But education and income are in the model primarily as control variables; they are not the focus on this study.  If they are actually associated with religious affiliation, these variables should be effective controls; if not, they contribute some noise, but otherwise do no harm.

Next steps

For now I am using StatsModels to estimate parameters and compute confidence intervals, but that's not quite right because I am using resampled data and filling missing values with random samples.  To account correctly for these sources of random error, I have to run the whole process repeatedly:
  1. Resample the data.
  2. Fill missing values.
  3. Estimate parameters.
Collecting the estimated parameters from multiple runs, I can estimate the sampling distribution of the parameters and compute confidence intervals.

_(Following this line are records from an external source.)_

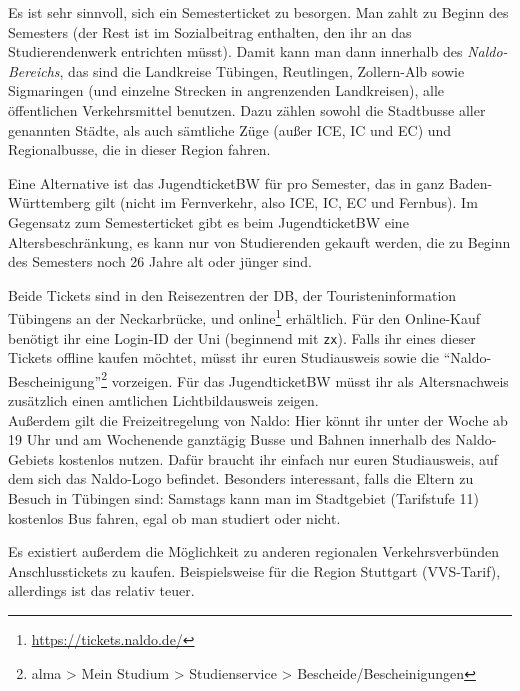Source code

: 

Es ist sehr sinnvoll, sich ein Semesterticket zu besorgen.  Man zahlt
  zu Beginn des Semesters \semesterticketpreis (der Rest ist im Sozialbeitrag
  enthalten, den ihr an das Studierendenwerk entrichten müsst).  Damit
  kann man dann innerhalb des \emph{Naldo-Bereichs}, das sind die
  Landkreise Tübingen, Reutlingen, Zollern-Alb sowie Sigmaringen
  (und einzelne Strecken in angrenzenden Landkreisen), alle
  öffentlichen Verkehrsmittel benutzen. Dazu zählen sowohl die
  Stadtbusse aller genannten Städte, als auch sämtliche Züge (außer ICE, IC und EC) und
  Regionalbusse, die in dieser Region fahren.

Eine Alternative ist das JugendticketBW für \jugendticketbwpreis pro Semester,
  das in ganz Baden-Württemberg gilt (nicht im Fernverkehr, also ICE, IC, EC und Fernbus).
  Im Gegensatz zum Semesterticket gibt es beim JugendticketBW eine Altersbeschränkung,
  es kann nur von Studierenden gekauft werden, die zu Beginn des Semesters noch 26 Jahre alt oder jünger sind.

Beide Tickets sind in den Reisezentren der DB, der Touristeninformation Tübingens an der Neckarbrücke, und
  online\footnote{\url{https://tickets.naldo.de/}} erhältlich.
  Für den Online-Kauf benötigt ihr eine Login-ID der Uni (beginnend mit \texttt{zx}). Falls ihr eines
  dieser Tickets offline kaufen möchtet, müsst ihr euren Studiausweis sowie die "`Naldo-Bescheinigung"'\footnote{alma > Mein Studium > Studienservice > Bescheide/Bescheinigungen}
  vorzeigen. Für das JugendticketBW müsst ihr als Altersnachweis zusätzlich einen amtlichen Lichtbildausweis zeigen. \\
  Außerdem gilt die Freizeitregelung von Naldo: Hier könnt ihr unter der Woche ab 19 Uhr und am Wochenende ganztägig
  Busse und Bahnen innerhalb des Naldo-Gebiets kostenlos nutzen. Dafür braucht ihr einfach nur euren Studiausweis, auf
  dem sich das Naldo-Logo befindet.
  Besonders interessant, falls die Eltern zu Besuch in Tübingen sind: Samstags kann man im Stadtgebiet (Tarifstufe 11) kostenlos Bus fahren, egal ob man studiert oder nicht.

Es existiert außerdem die Möglichkeit zu anderen regionalen Verkehrsverbünden Anschlusstickets zu kaufen.
Beispielsweise für die Region Stuttgart (VVS-Tarif), allerdings ist das relativ teuer.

Once I have implemented that, I plan to translate the results into a form that is easier to interpret (rather than just estimated coefficients), and generate visualizations to make the results easier to explore.

I would also like to relate the effect of Internet use in each country with the average level of religiosity, to see whether, for example, the effect is bigger in more religious countries.

While I am working on that, I am open to suggestions for additional explorations people might be interested in.  You can explore the variables in the ESS using their "Cumulative Data Wizard"; let me know what you find!


  1. Nice blog Allen! Why did you replace each value of `eduyrs` and `hinctnta` with its rank (from 0-1)? Is this a particular technique used when controlling variables in a regression model?

    1. Good question. I did that partly to deal with data issues: there are some suspiciously large values in eduyrs, partly to standardize the variables (which makes it easier to interpret the estimated parameters) and partly in order to make these variables relative to other respondents from the same country, to avoid comparisons across countries with different levels of income and education.